En un libro recientemente publicado, el profesor de la Facultad de Derecho de la Universidad CEU San Pablo, Juan Pablo Maldonado, recuerda el recelo que tenía Ángel Ganivet hacia la Propiedad Intelectual
“Yo no he aceptado nunca como cosa legítima la propiedad intelectual: hasta tengo mis dudas acerca de la propiedad de las ideas. El fruto nace de la flor; pero no es de la flor, es del árbol: el hombre es como una eflorescencia de la especie y sus ideas no son suyas, sino de la especie, que las nutre y las conserva. Los hombres son muy propensos a darse demasiada importancia, a creerse cada uno un centro de vida y de creación ideal: más justo creo yo que sería retroceder un poco y buscar el centro de gravedad dentro de la base, hacia el comedio de la evolución ideológica en que nacemos y de la que somos siervos humildísimos. Pero aun aceptada la propiedad teórica de las ideas, hay mucho camino que recorrer antes de llegar á la propiedad práctica de la obra intelectual, hay que ver si se opone a la naturaleza íntima de las ideas y al papel que éstas han de desempeñar en el mundo. Más necesaria es la propiedad de las cosas materiales y sin embargo existe la expropiación forzosa y no ha habido reparo en desamortizar cuando así pareció útil y oportuno y no falta quien aspire hoy a una desamortización general. El socialismo no es un fantasma, es una fuerza positiva o negativa, pero de todos modos una fuerza que ha de influir en la evolución de nuestras instituciones legales y políticas [Ganivet no se equivocaba con este pronóstico]. La propiedad individual está, pues, subordinada a intereses superiores y siempre que éstos lo exijan no debe de haber inconveniente alguno en sacrificarla; preciosa es también la vida y se la sacrifica por el ideal cuando el ideal así lo exige” [el comunitarismo de Ganivet es evidente].

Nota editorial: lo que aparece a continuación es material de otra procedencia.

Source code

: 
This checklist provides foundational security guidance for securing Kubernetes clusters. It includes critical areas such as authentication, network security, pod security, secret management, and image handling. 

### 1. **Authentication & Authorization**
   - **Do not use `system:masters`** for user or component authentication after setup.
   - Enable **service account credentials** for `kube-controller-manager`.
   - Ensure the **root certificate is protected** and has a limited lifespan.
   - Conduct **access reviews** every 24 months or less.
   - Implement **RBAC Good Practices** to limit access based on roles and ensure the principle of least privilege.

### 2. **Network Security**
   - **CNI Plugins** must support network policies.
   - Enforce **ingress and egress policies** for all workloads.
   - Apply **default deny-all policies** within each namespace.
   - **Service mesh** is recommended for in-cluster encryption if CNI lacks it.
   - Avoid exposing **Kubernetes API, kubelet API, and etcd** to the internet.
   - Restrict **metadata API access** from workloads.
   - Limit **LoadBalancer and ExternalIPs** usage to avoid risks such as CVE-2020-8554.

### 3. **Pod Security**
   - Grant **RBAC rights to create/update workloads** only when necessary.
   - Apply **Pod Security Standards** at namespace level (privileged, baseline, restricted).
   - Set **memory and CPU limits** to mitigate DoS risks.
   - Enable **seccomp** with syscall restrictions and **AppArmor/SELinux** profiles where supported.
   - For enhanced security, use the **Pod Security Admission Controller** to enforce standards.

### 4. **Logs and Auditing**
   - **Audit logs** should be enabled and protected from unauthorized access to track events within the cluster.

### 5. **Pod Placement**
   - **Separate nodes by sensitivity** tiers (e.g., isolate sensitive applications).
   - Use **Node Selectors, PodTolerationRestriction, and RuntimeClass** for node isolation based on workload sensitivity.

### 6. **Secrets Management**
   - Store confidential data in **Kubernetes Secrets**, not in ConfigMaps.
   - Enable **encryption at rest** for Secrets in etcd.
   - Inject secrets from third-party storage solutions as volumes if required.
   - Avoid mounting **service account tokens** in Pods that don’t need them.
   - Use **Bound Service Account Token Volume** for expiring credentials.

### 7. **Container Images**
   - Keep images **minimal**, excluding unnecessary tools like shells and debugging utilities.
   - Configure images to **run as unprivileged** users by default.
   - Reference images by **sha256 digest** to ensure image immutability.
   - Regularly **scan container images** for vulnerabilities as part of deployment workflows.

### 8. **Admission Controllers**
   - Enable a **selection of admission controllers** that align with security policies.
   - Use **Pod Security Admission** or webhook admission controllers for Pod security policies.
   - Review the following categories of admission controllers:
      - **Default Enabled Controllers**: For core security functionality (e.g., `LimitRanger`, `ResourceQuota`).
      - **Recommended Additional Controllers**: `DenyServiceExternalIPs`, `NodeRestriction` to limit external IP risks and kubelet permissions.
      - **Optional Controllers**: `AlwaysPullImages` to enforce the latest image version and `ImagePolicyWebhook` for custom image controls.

“La propiedad intelectual está fundada sobro un error profundo. Cuando el trabajo del hombre se inspira en la idea de lucro, bien es que se lo estimule mediante el interés personal; pero es incongruente aplicar el mismo principio a las obras de la ciencia ó del arte, las cuales no deben de tener otro motivo de inspiración que el amor a la verdad o a la belleza. Conceder patentes de invención a un sabio o a un artista es convertirles en industriales de la ciencia ó del arte, excitarles á que conviertan sus obras en artículos de comercio. Así ocurre que hoy no se trabaja ya para remontarse a grandes alturas, para crear obras maestras; los modernos obreros intelectuales se conforman con inventar un modelo que sea del agrado del público y multiplicarlo después en “series” de obras análogas y productivas; ni más ni menos que los industriales, que una vez acreditado un artículo se consagran á explotar el filón y producen a destajo para satisfacer las “exigencias do la demanda”. Antes teníamos el dolor de ver a los genios morirse de hambre y ahora tenemos la alegría de ver gordos y colorados á muchos que no tienen nada de genios”.